I have been attempting to solve a problem for class. The problem is:
Given an undirected graph G , find the minimum spanning tree within G .
In order to pass this question my function must take in, and return, an adjacency list . However, I'm not sure how to go about representing the input and output as an adjacency list.

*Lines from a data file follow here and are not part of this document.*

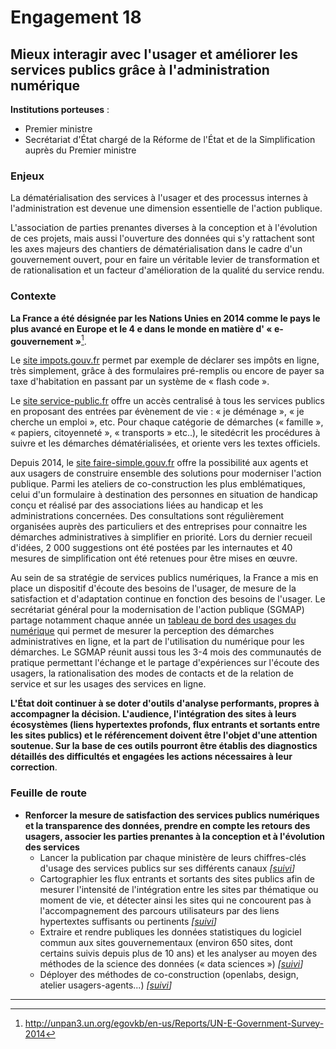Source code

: # Engagement 18

## Mieux interagir avec l'usager et améliorer les services publics grâce à l'administration numérique

**Institutions porteuses** :
- Premier ministre
- Secrétariat d'État chargé de la Réforme de l'État et de la Simplification auprès du Premier ministre

### Enjeux

La dématérialisation des services à l'usager et des processus internes à l'administration est devenue une dimension essentielle de l'action publique.

L'association de parties prenantes diverses à la conception et à l'évolution de ces projets, mais aussi l'ouverture des données qui s'y rattachent sont les axes majeurs des chantiers de dématérialisation dans le cadre d'un gouvernement ouvert, pour en faire un véritable levier de transformation et de rationalisation et un facteur d'amélioration de la qualité du service rendu.

### Contexte

**La France a été désignée par les Nations Unies en 2014 comme le pays le plus avancé en Europe et le 4 e dans le monde en matière d' « e-gouvernement »**[^1].

Le [site impots.gouv.fr](http://www.impots.gouv.fr/) permet par exemple de déclarer ses impôts en ligne, très simplement, grâce à des formulaires pré-remplis ou encore de payer sa taxe d'habitation en passant par un système de « flash code ».

Le [site service-public.fr](http://www.service-public.fr/) offre un accès centralisé à tous les services publics en proposant des entrées par évènement de vie : « je déménage », « je cherche un emploi », etc. Pour chaque catégorie de démarches (« famille », « papiers, citoyenneté », « transports » etc..), le sitedécrit les procédures à suivre et les démarches dématérialisées, et oriente vers les textes officiels.

Depuis 2014, le [site faire-simple.gouv.fr](http://www.faire-simple.gouv.fr) offre la possibilité aux agents et aux usagers de construire ensemble des solutions pour moderniser l'action publique. Parmi les ateliers de co-construction les plus emblématiques, celui d'un formulaire à destination des personnes en situation de handicap conçu et réalisé par des associations liées au handicap et les administrations concernées. Des consultations sont régulièrement organisées auprès des particuliers et des entreprises pour connaitre les démarches administratives à simplifier en priorité. Lors du dernier recueil d'idées, 2 000 suggestions ont été postées par les internautes et 40 mesures de simplification ont été retenues pour être mises en œuvre.

Au sein de sa stratégie de services publics numériques, la France a mis en place un dispositif d'écoute des besoins de l'usager, de mesure de la satisfaction et d'adaptation continue en fonction des besoins de l'usager. Le secrétariat général pour la modernisation de l'action publique (SGMAP) partage notamment chaque année un [tableau de bord des usages du numérique](http://www.modernisation.gouv.fr/ladministration-change-avec-le-numerique/par-des-services-numeriques-aux-usagers/tableau-de-bord-des-services-publics-numeriques ) qui permet de mesurer la perception des démarches administratives en ligne, et la part de l'utilisation du numérique pour les démarches. Le SGMAP réunit aussi tous les 3-4 mois des communautés de pratique permettant l'échange et le partage d'expériences sur l'écoute des usagers, la rationalisation des modes de contacts et de la relation de service et sur les usages des services en ligne.

**L'État doit continuer à se doter d'outils d'analyse performants, propres à accompagner la décision. L'audience, l'intégration des sites à leurs écosystèmes (liens hypertextes profonds, flux entrants et sortants entre les sites publics) et le référencement doivent être l'objet d'une attention soutenue. Sur la base de ces outils pourront être établis des diagnostics détaillés des difficultés et engagées les actions nécessaires à leur correction**.

### Feuille de route

- **Renforcer la mesure de satisfaction des services publics numériques et la transparence des données, prendre en compte les retours des usagers, associer les parties prenantes à la conception et à l'évolution des services**
    - Lancer la publication par chaque ministère de leurs chiffres-clés d'usage des services publics sur ses différents canaux
      _[[suivi](https://git.framasoft.org/etalab/suivi/issues/170)]_
    - Cartographier les flux entrants et sortants des sites publics afin de mesurer l'intensité de l'intégration entre les sites par thématique ou moment de vie, et détecter ainsi les sites qui ne concourent pas à l'accompagnement des parcours utilisateurs par des liens hypertextes suffisants ou pertinents
      _[[suivi](https://git.framasoft.org/etalab/suivi/issues/171)]_
    - Extraire et rendre publiques les données statistiques du logiciel commun aux sites gouvernementaux (environ 650 sites, dont certains suivis depuis plus de 10 ans) et les analyser au moyen des méthodes de la science des données (« data sciences »)
      _[[suivi](https://git.framasoft.org/etalab/suivi/issues/172)]_
    - Déployer des méthodes de co-construction (openlabs, design, atelier usagers-agents...)
      _[[suivi](https://git.framasoft.org/etalab/suivi/issues/173)]_

----

[^1]: http://unpan3.un.org/egovkb/en-us/Reports/UN-E-Government-Survey-2014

from collections import defaultdict
class Graph:
def __init__(self,vertices):
self.V= vertices
self.graph = []
def Edge(self,u,v,w):
self.graph.append([u,v,w])
# A utility function to find set of an element i
def find(self, parent, i):
if parent[i] == i:
return i
return self.find(parent, parent[i])
# A function that does union of two sets of x and y
def union(self, parent, rank, x, y):
xroot = self.find(parent, x)
yroot = self.find(parent, y)
# Attach smaller rank tree under root of high rank tree
if rank[xroot] < rank[yroot]:
parent[xroot] = yroot
elif rank[xroot] > rank[yroot]:
parent[yroot] = xroot
# If ranks are same, then make one as root and increment rank by one
else :
parent[yroot] = xroot
rank[xroot] += 1
# The main function to build the MST
def Question3(G):
MST =[] # This will store the MST
e = 0 # An index variable used for MST[]
i = 0 # An index variable for sorted edges
G.graph = sorted(G.graph,key=lambda item: item[2])
parent = [] ; rank = []
# Create V subsets with single elements
for node in range(G.V):
parent.append(node)
rank.append(0)
# Edges to be taken is equal to V-1
while e < G.V -1 :
# Take smallest edge and increment the index
u,v,w = G.graph[i]
i = i + 1
x = G.find(parent, u)
y = G.find(parent ,v)
# If including this edge does't cause cycle, include it
# in result and increment the index of result for next edge
if x != y:
e = e + 1
MST.append([u,v,w])
G.union(parent, rank, x, y)
# Else discard the edge
print "Minimum Spanning Tree"
for u,v,weight in MST:
print ("%d -- %d == %d" % (u,v,weight))
g = Graph(4)
g.Edge(0, 1, 9)
g.Edge(0, 2, 6)
g.Edge(0, 3, 5)
g.Edge(1, 3, 12)
g.Edge(2, 3, 4)
g.Question3()
print """---End Question 3---
"""
Let's say that you compute the minimum spanning tree as the list of edges called MST. Now, MST contains triples (u, v, weight)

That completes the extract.